When family matriarch Charlotte Ntibatekereza went to investigate, she found her 4-year-old grandson and 29-year-old son dead, and her daughter-in-law nursing a mangled arm.

They are the latest victims of a 3-month-old rebellion of the M23 Movement in eastern Congo that has killed an unknown number of people, wounded more than 500 and forced some 280,000 people from their homes, including tens of thousands across borders into Rwanda and Uganda.

Numerous diplomatic initiatives are under way to try to contain the latest mayhem to hit the Central African country whose vast mineral riches have proved a curse that attracts a plethora of foreign rebels and local militias.

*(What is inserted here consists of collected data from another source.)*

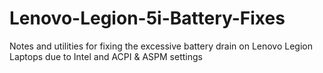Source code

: # Lenovo-Legion-5i-Battery-Fixes
Notes and utilities for fixing the excessive battery drain on Lenovo Legion Laptops due to Intel and ACPI &amp; ASPM settings
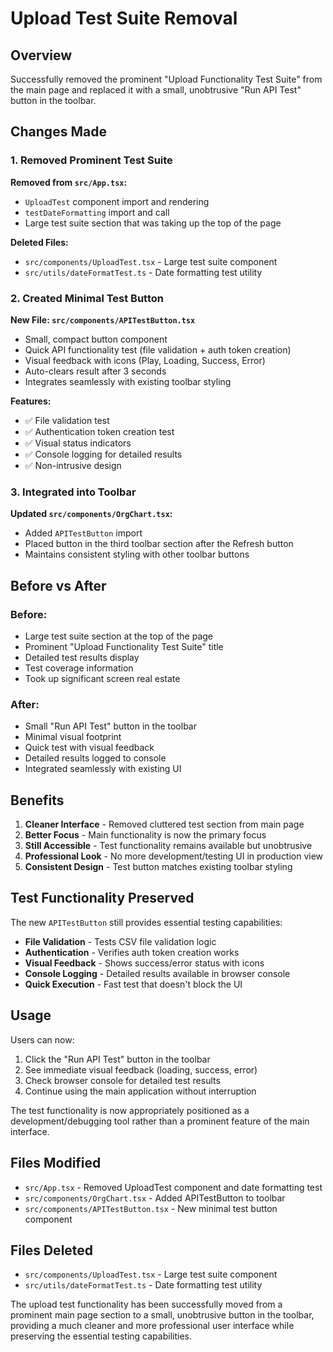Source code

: # Upload Test Suite Removal

## Overview

Successfully removed the prominent "Upload Functionality Test Suite" from the main page and replaced it with a small, unobtrusive "Run API Test" button in the toolbar.

## Changes Made

### 1. Removed Prominent Test Suite

**Removed from `src/App.tsx`:**
- `UploadTest` component import and rendering
- `testDateFormatting` import and call
- Large test suite section that was taking up the top of the page

**Deleted Files:**
- `src/components/UploadTest.tsx` - Large test suite component
- `src/utils/dateFormatTest.ts` - Date formatting test utility

### 2. Created Minimal Test Button

**New File: `src/components/APITestButton.tsx`**
- Small, compact button component
- Quick API functionality test (file validation + auth token creation)
- Visual feedback with icons (Play, Loading, Success, Error)
- Auto-clears result after 3 seconds
- Integrates seamlessly with existing toolbar styling

**Features:**
- ✅ File validation test
- ✅ Authentication token creation test
- ✅ Visual status indicators
- ✅ Console logging for detailed results
- ✅ Non-intrusive design

### 3. Integrated into Toolbar

**Updated `src/components/OrgChart.tsx`:**
- Added `APITestButton` import
- Placed button in the third toolbar section after the Refresh button
- Maintains consistent styling with other toolbar buttons

## Before vs After

### Before:
- Large test suite section at the top of the page
- Prominent "Upload Functionality Test Suite" title
- Detailed test results display
- Test coverage information
- Took up significant screen real estate

### After:
- Small "Run API Test" button in the toolbar
- Minimal visual footprint
- Quick test with visual feedback
- Detailed results logged to console
- Integrated seamlessly with existing UI

## Benefits

1. **Cleaner Interface** - Removed cluttered test section from main page
2. **Better Focus** - Main functionality is now the primary focus
3. **Still Accessible** - Test functionality remains available but unobtrusive
4. **Professional Look** - No more development/testing UI in production view
5. **Consistent Design** - Test button matches existing toolbar styling

## Test Functionality Preserved

The new `APITestButton` still provides essential testing capabilities:

- **File Validation** - Tests CSV file validation logic
- **Authentication** - Verifies auth token creation works
- **Visual Feedback** - Shows success/error status with icons
- **Console Logging** - Detailed results available in browser console
- **Quick Execution** - Fast test that doesn't block the UI

## Usage

Users can now:
1. Click the "Run API Test" button in the toolbar
2. See immediate visual feedback (loading, success, error)
3. Check browser console for detailed test results
4. Continue using the main application without interruption

The test functionality is now appropriately positioned as a development/debugging tool rather than a prominent feature of the main interface.

## Files Modified

- `src/App.tsx` - Removed UploadTest component and date formatting test
- `src/components/OrgChart.tsx` - Added APITestButton to toolbar
- `src/components/APITestButton.tsx` - New minimal test button component

## Files Deleted

- `src/components/UploadTest.tsx` - Large test suite component
- `src/utils/dateFormatTest.ts` - Date formatting test utility

The upload test functionality has been successfully moved from a prominent main page section to a small, unobtrusive button in the toolbar, providing a much cleaner and more professional user interface while preserving the essential testing capabilities.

On Monday, leaders from 11 countries forming the International Conference on the Great Lakes Region gather in neighboring Kampala, Uganda, to discuss a new plan calling for a neutral international force to deploy in eastern Congo to get rid of all the fighters. They have suggested forming the army in collaboration with the African Union and the United Nations, which already has the world's largest peacekeeping force of nearly 20,000 soldiers and police in Congo.

At the conference are Rwanda and Uganda, which both have been implicated in the rebellion. Rwanda has denied charges made in a damning U.N. report that it helped create, arm and support the M23 rebels and sent its own troops to fight alongside them. Uganda has denied that its troops also are fighting with the rebels, saying last week that it is investigating reports that some rebels are wearing Ugandan army uniforms and one rebel commander is driving a vehicle associated with the Ugandan armed forces.

On Sunday, AP reporters counted four vehicles with Ugandan license plates, including two minivans filled with heavily armed rebels, between Kiwanja and Rutshuru, a key trading town near the borders with Uganda and Rwanda.

Also Monday, U.N. humanitarian chief Baroness Valerie Amos starts a three-day trip to Congo to assess the deteriorating humanitarian situation.

It is to include a visit to the Rutshuru district of the Ntibatekereza family, whose loss occurred during a July 25 battle between M23 rebels allied with a local militia and Congolese troops backed by U.N. peacekeepers, and allegedly fighting alongside rebels of the Democratic Front for the Liberation of Rwanda.

The M23 rebellion has brought some of the fiercest fighting in years to eastern Congo. In the battle that engulfed the Ntibatekereza home, the rebels also took a string of towns leading north from the commercial capital of Goma to Rutshuru. They also hold the border town of Bunagana, an important mineral transit point on the frontier with Uganda.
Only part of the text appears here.